1992 United Kingdom budget
- Presented: 10 March 1992
- Country: United Kingdom
- Parliament: 50th
- Party: Conservative Party
- Chancellor: Norman Lamont

= 1992 United Kingdom budget =

The 1992 United Kingdom budget (officially titled A budget for the recovery) was delivered by Norman Lamont, the Chancellor of the Exchequer, to the House of Commons on 10 March 1992. It was the second budget to be presented by Lamont. It was also the last before the 1992 general election, which was called the following day, and shaped the Conservative Party's election campaign for that year.

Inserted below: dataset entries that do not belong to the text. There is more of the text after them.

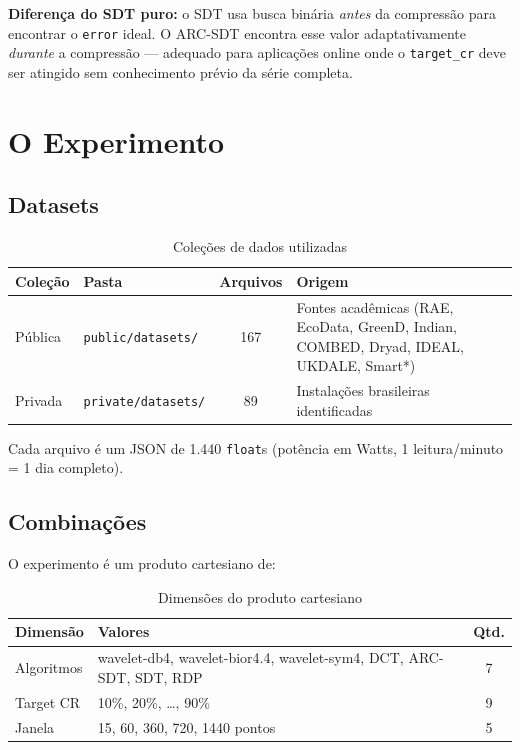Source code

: \documentclass[12pt, a4paper]{article}
\begin{document}
\textbf{Diferença do SDT puro:} o SDT usa busca binária \emph{antes} da compressão para encontrar o \texttt{error} ideal. O ARC-SDT encontra esse valor adaptativamente \emph{durante} a compressão — adequado para aplicações online onde o \texttt{target\_cr} deve ser atingido sem conhecimento prévio da série completa.

\section{O Experimento}

\subsection{Datasets}

\begin{table}[H]
\centering
\caption{Coleções de dados utilizadas}
\begin{tabular}{llcp{6cm}}
\toprule
\textbf{Coleção} & \textbf{Pasta} & \textbf{Arquivos} & \textbf{Origem} \\
\midrule
Pública  & \texttt{public/datasets/}  & 167 & Fontes acadêmicas (RAE, EcoData, GreenD, Indian, COMBED, Dryad, IDEAL, UKDALE, Smart*) \\
Privada  & \texttt{private/datasets/} & 89  & Instalações brasileiras identificadas \\
\bottomrule
\end{tabular}
\end{table}

Cada arquivo é um JSON de 1.440 \texttt{float}s (potência em Watts, 1 leitura/minuto = 1 dia completo).

\subsection{Combinações}

O experimento é um produto cartesiano de:

\begin{table}[H]
\centering
\caption{Dimensões do produto cartesiano}
\begin{tabular}{llc}
\toprule
\textbf{Dimensão} & \textbf{Valores} & \textbf{Qtd.} \\
\midrule
Algoritmos  & wavelet-db4, wavelet-bior4.4, wavelet-sym4, DCT, ARC-SDT, SDT, RDP & 7 \\
Target CR   & 10\%, 20\%, \ldots, 90\% & 9 \\
Janela      & 15, 60, 360, 720, 1440 pontos & 5 \\
\bottomrule
\end{tabular}
\end{table}
\end{document}
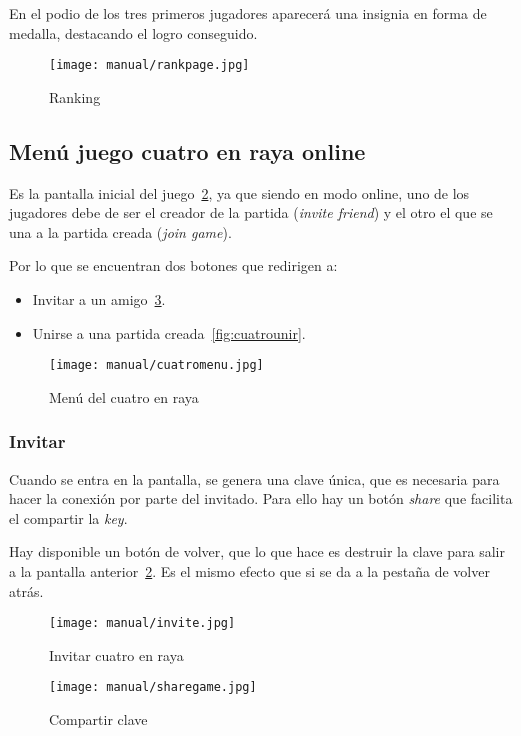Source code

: En el podio de los tres primeros jugadores aparecerá una insignia en forma de medalla, destacando el logro conseguido.

\begin{figure}[H]
	\centering
	\texttt{[image: manual/rankpage.jpg]}
	\caption{Ranking}\label{fig:rankpage}
\end{figure}

\subsection{Menú juego cuatro en raya online}\label{cuatromenu}
Es la pantalla inicial del juego~\ref{fig:cuatromenu}, ya que siendo en modo online, uno de los jugadores debe de ser el creador de la  partida (\emph{invite friend}) y el otro el que se una a la partida creada (\emph{join game}).

Por lo que se encuentran dos botones que redirigen a:
\begin{itemize}
	\item Invitar a un amigo~\ref{fig:cuatroinvitar}.
	\item Unirse a una partida creada~\ref{fig:cuatrounir}.
\end{itemize}

\begin{figure}[H]
	\centering
	\texttt{[image: manual/cuatromenu.jpg]}
	\caption{Menú del cuatro en raya}\label{fig:cuatromenu}
\end{figure}

\subsubsection{Invitar}\label{cuatroinvitar}
Cuando se entra en la pantalla, se genera una clave única, que es necesaria para hacer la conexión por parte del invitado. Para ello hay un botón \emph{share} que facilita el compartir la \emph{key}.

Hay disponible un botón de volver, que lo que hace es destruir la clave para salir a la pantalla anterior~\ref{fig:cuatromenu}. Es el mismo efecto que si se da a la pestaña de volver atrás.


\begin{figure}[H]
	\centering
	\texttt{[image: manual/invite.jpg]}
	\caption{Invitar cuatro en raya}\label{fig:cuatroinvitar}
\end{figure}

\begin{figure}[H]
	\centering
	\texttt{[image: manual/sharegame.jpg]}
	\caption{Compartir clave}\label{fig:sharegame}
\end{figure}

The 1992 budget introduced the 20p rate of income tax on the first £2,000 of earnings, as well as increasing personal allowances in line with inflation. Lamont also confirmed plans to unify tax and spending into one annual budget statement should the Conservatives win the election. Opposition Labour Party leader Neil Kinnock dismissed the statement as a "a panic-stricken pre-election sweetener", but Labour's opposition to introducing the lower tax rate enabled the Conservatives to paint them as a high-tax party, a strategy that ultimately succeeded in winning them the election.

==Background==
By 1992 the UK was starting to emerge from the recession of the early 1990s, but the economy was still struggling, and the public sector borrowing requirement (PSBR) had reached £28bn. (Note: about £bn at 2021 prices) The time for a general election was approaching, and both main parties, the Conservatives and Labour, were roughly equal in the polls. The Conservatives were keen to offer the public an incentive of tax cuts, something Larry Elliott, political editor of The Guardian, argues Lamont was able to do by asking HM Treasury to revise the UK's public deficit figures, making them appear more favourable than they actually were. They would be revised upward again once the election was over.

==Overview==
Chief among the announcements in the 1992 budget was Lamont's decision to introduce the 20p lower rate of income tax for the first £2,000 of earnings, a rate which he said would be expanded over time to become the basic rate of income tax. Personal tax allowances were increased in line with inflation, although the 40p top rate of income tax was left unchanged. Sales tax on new cars was halved to 5%, while there was a decrease in betting duty. Lamont also announced that should the Conservatives win the next election, in the future tax and spending would be incorporated into a unified budget that would be presented in the autumn.

===Key points===
- Introduction of a new 20p rate of income tax for the first £2,000 of earnings
- Personal allowances to rise with inflation, but 40p top tax rate remains unchanged
- Tax on sale of new cars halved to 5%
- Excise duty on betting reduced from 8% to 7.75%
- Duty on beer increased by 1p
- Duty on wine increased by 5p a bottle
- Duty on spirits increased by 28p a litre
- Duty on a packet of 20 cigarettes increased by 13p

==Reaction==
The budget was held a day before Prime Minister John Major called the 1992 general election, and that year's budget formed an important part of the Conservatives' election campaign. Opposition Labour Party leader Neil Kinnock dismissed the budget as "a panic-stricken pre-election sweetener", and Labour opposed the introduction of the 20p income tax rate during their campaign. This enabled the Conservatives to portray them as a high tax party, and ultimately led to the Conservative Party winning the election a few weeks later.

BBC News has noted that commentators were alarmed that PSBR had reached £28bn. The Guardian has noted that the City of London was "depressed" by the lack of any measures to tackle high interest rates.